■ **Problem to work on**:
Your answer must be one number: the count of lines below that include "write".

■ **Material supplied**:
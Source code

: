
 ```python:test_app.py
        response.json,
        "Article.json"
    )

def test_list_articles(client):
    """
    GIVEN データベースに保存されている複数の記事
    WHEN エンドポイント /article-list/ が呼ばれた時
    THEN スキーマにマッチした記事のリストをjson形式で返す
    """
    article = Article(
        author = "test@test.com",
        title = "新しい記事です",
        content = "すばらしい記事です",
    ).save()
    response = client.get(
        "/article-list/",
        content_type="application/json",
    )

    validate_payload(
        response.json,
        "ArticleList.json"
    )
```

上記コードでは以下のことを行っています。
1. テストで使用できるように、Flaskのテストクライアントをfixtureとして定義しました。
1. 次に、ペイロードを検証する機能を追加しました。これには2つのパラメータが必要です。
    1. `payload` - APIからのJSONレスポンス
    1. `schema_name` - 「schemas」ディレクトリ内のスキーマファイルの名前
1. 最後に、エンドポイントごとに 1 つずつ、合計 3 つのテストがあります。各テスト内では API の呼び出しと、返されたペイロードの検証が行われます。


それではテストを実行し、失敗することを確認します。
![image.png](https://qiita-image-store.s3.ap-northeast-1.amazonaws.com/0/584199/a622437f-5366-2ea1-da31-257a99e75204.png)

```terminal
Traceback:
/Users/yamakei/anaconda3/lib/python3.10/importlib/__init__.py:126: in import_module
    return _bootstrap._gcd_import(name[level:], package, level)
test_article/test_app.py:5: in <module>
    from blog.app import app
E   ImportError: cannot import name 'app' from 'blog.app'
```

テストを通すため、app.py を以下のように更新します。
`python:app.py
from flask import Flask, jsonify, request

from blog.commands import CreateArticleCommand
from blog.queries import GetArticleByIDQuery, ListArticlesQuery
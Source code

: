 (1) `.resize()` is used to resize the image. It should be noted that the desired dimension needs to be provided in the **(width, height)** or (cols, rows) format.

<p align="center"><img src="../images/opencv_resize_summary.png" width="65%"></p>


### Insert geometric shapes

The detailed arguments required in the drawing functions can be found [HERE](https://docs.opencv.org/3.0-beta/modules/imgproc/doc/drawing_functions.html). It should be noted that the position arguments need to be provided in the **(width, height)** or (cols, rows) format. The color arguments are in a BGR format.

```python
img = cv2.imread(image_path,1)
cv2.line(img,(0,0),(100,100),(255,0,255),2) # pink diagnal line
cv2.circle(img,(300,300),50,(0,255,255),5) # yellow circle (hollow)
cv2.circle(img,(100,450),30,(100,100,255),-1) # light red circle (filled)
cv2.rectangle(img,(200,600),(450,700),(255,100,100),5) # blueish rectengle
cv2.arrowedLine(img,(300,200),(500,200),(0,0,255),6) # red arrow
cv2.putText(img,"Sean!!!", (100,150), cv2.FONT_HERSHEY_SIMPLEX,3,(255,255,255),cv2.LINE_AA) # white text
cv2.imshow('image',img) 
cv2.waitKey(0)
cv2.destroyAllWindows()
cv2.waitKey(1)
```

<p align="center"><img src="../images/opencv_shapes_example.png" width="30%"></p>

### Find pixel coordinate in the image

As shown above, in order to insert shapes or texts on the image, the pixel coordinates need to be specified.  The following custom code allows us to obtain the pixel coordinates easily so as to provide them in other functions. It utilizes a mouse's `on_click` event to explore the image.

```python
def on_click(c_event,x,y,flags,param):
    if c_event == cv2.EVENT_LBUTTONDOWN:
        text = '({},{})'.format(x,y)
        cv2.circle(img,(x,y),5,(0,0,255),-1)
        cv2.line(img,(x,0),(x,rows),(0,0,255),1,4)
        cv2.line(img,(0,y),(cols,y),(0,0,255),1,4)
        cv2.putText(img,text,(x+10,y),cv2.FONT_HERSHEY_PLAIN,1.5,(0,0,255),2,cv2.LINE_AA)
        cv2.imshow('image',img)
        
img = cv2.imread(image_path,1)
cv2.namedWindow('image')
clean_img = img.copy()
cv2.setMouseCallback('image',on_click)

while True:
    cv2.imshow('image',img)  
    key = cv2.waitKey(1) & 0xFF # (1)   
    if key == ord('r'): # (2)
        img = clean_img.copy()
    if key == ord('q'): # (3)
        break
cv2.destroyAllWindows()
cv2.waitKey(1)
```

--

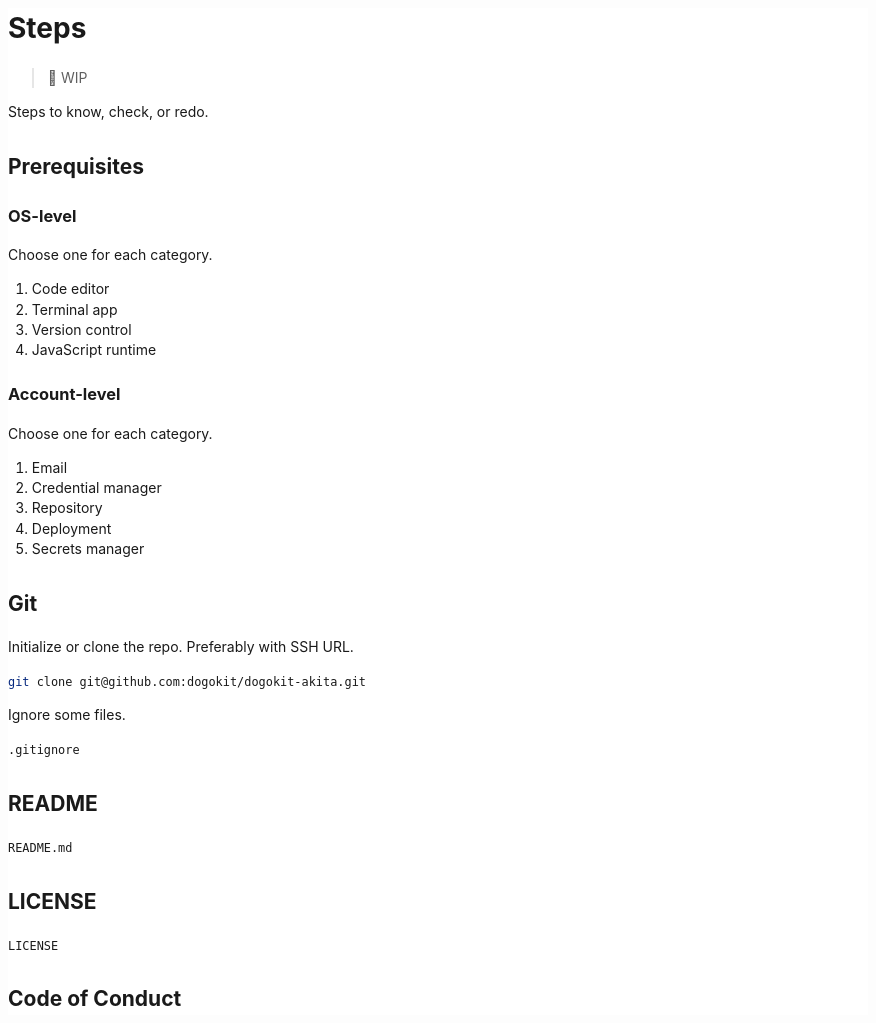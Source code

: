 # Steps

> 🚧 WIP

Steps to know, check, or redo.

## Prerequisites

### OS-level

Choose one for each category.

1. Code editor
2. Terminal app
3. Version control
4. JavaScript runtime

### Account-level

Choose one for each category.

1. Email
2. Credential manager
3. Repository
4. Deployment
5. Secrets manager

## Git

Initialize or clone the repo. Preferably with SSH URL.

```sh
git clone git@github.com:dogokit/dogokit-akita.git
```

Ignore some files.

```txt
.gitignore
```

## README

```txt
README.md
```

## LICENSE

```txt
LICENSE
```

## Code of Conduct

--

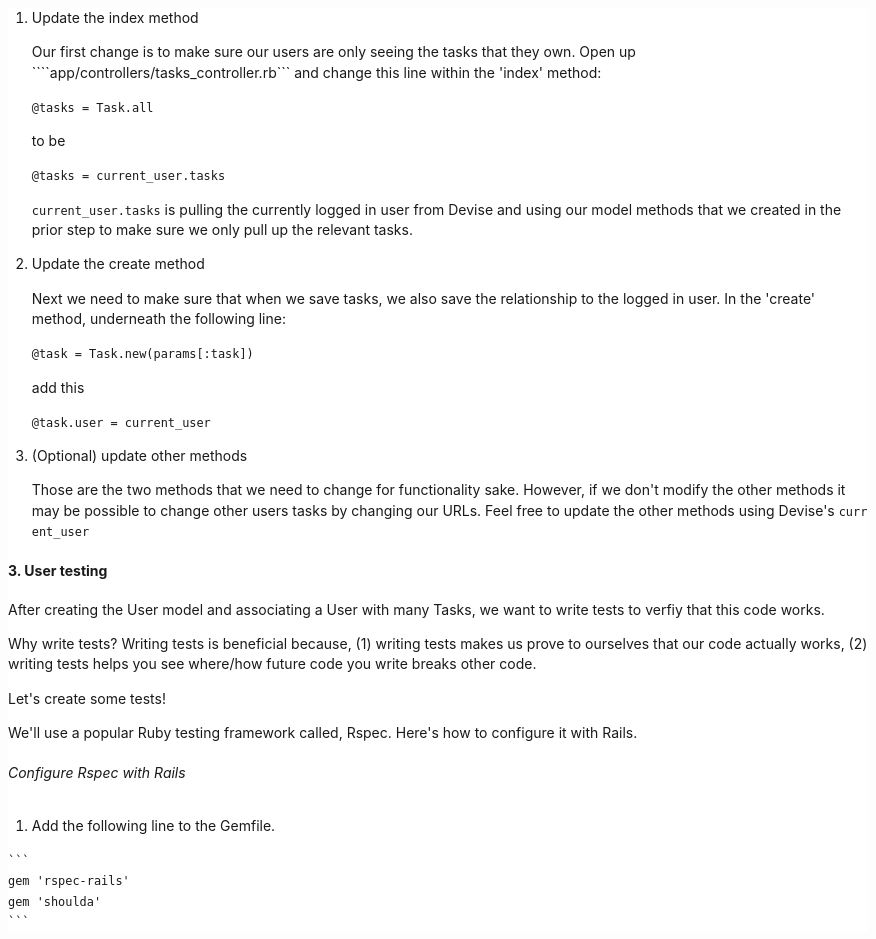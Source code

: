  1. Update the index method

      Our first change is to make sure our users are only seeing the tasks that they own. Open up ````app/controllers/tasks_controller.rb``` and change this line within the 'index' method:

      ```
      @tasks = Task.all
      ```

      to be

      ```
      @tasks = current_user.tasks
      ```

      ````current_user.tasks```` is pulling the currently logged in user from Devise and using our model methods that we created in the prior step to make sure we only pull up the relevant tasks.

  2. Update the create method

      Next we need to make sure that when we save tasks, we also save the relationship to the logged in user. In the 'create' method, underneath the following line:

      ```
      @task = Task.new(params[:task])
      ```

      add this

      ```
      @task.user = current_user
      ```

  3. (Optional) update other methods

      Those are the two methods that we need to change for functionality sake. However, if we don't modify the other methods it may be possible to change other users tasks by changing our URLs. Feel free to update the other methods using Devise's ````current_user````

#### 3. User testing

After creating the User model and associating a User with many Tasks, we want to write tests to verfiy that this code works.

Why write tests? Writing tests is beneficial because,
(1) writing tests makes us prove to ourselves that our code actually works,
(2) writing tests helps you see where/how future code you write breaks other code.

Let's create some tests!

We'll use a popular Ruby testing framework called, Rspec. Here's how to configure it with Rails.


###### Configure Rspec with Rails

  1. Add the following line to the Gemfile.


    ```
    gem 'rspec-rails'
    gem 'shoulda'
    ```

■ **Written solution**:
3